Another important aspect of these assessments includes evaluating the completeness of data both in the level of value missingness but also in the coverage of key data elements. For example, ensuring that the data provided by a contributing institution includes data elements which are relevant to developing a disease progression model and accurately describing the patient’s engagement with the health care facility. In cases where the completeness of data is lacking it will be important to contextually understand if these data are missing due to errors in the extraction process or the lack of availability in source systems and to incorporate appropriate statistical error estimation in the disease progression model.
One unique challenge of the INC project is the integration of multisite data. The process of combining multiple data sources poses unique challenges especially from a data quality perspective.
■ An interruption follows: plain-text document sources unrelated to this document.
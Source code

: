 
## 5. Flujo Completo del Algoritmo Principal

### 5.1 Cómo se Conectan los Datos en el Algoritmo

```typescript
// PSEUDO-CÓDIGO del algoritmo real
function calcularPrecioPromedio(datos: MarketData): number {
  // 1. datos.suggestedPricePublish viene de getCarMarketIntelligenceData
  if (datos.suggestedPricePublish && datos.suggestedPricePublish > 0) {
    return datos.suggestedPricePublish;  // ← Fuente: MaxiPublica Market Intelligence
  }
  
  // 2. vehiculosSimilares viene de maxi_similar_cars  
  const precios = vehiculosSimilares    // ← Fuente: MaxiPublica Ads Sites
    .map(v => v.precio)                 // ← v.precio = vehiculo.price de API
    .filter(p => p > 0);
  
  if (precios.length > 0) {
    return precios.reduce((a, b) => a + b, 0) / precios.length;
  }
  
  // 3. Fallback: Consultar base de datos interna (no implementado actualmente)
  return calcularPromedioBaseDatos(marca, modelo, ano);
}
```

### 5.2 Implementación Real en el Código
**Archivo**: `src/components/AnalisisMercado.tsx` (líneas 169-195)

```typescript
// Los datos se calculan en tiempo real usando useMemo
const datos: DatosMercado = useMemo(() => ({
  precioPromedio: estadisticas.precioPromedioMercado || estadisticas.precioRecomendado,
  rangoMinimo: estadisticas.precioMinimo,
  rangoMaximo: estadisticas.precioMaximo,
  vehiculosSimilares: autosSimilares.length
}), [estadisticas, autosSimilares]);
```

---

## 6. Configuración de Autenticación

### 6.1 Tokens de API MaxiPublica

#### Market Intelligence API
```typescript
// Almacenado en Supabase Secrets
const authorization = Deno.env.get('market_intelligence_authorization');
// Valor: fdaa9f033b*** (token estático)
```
It is possible for each individual sites dataset to pass the data quality assessments but when compared to datasets from other sites there are discrepancies that result in it not being reasonable to combine the dataset. These discrepancies may occur due to the characteristics and statistical distributions of the data being significantly different and explainable by understanding local site clinical practices or they may be due to semantic irregularities in the data. In the case of variation introduced by site specific protocols these instances will need to be reviewed to determine if it is appropriate to still combine the data. In instances of semantic irregularities these may be able to be resolved by further data curation of the data elements. Previous work has described the implications of research networks and combining multisite datasets that will guide the development of key assessments (Kahn et al., 2012). To assess variations in data characteristics across multisite datasets we will calculate and evaluate comparative descriptive statistics for data elements that are important for the fitness of use to identify anomalies in data patterns.
Analytical dataset and cohort subsets
After combining the source datasets into an integrated database an analytical subset will be generated for use in generating the disease progression model. The development of this analytical subset requires identifying similar patient cohorts for comparison and selecting covariates that are appropriate for the model. Identifying patient cohorts will rely on defining computable phenotypes that can be applied to the patient population. A computable phenotype includes clinical characteristics defined by a set of data elements and logical expressions that can be understood by a machine and electronically queried to identify similar patients within a population (Richesson et al., 2013). In addition to phenotypical relationships, details such as observation periods, time-at-risk, completeness of data, and density of data will play important roles in identifying a subset of patients into a cohort. Groups of patients will be identified to comprise of comparator and outcome cohorts that will compromise the patients and observations to be used during data analysis.
Initial modeling efforts
A multidisciplinary team comprised of clinical subject matter experts including clinical care givers, clinical trialists, researchers, and quantitative scientists including experienced modelers, data scientists and engineers have participated in monthly meetings to develop the workplan, assemble and advise on the relevant datasets and assess the data availability, suitability, and quality for the proposed DPM context of use. With the focus of constructing a BPD QSP model that can represent a mechanistic anchor from which a future BPD DPM can be assembled, a multiscale approach was proposed with the following goals: 1) describe the relevant physiologic landscape involved with BPD disease progression (e.g., lung, GI tract, and immune system), 2) define states/conditions which define the “healthy” versus “disease” states, and 3) describe maturation and developmental considerations which include different patient phenotypes and disease roadmaps.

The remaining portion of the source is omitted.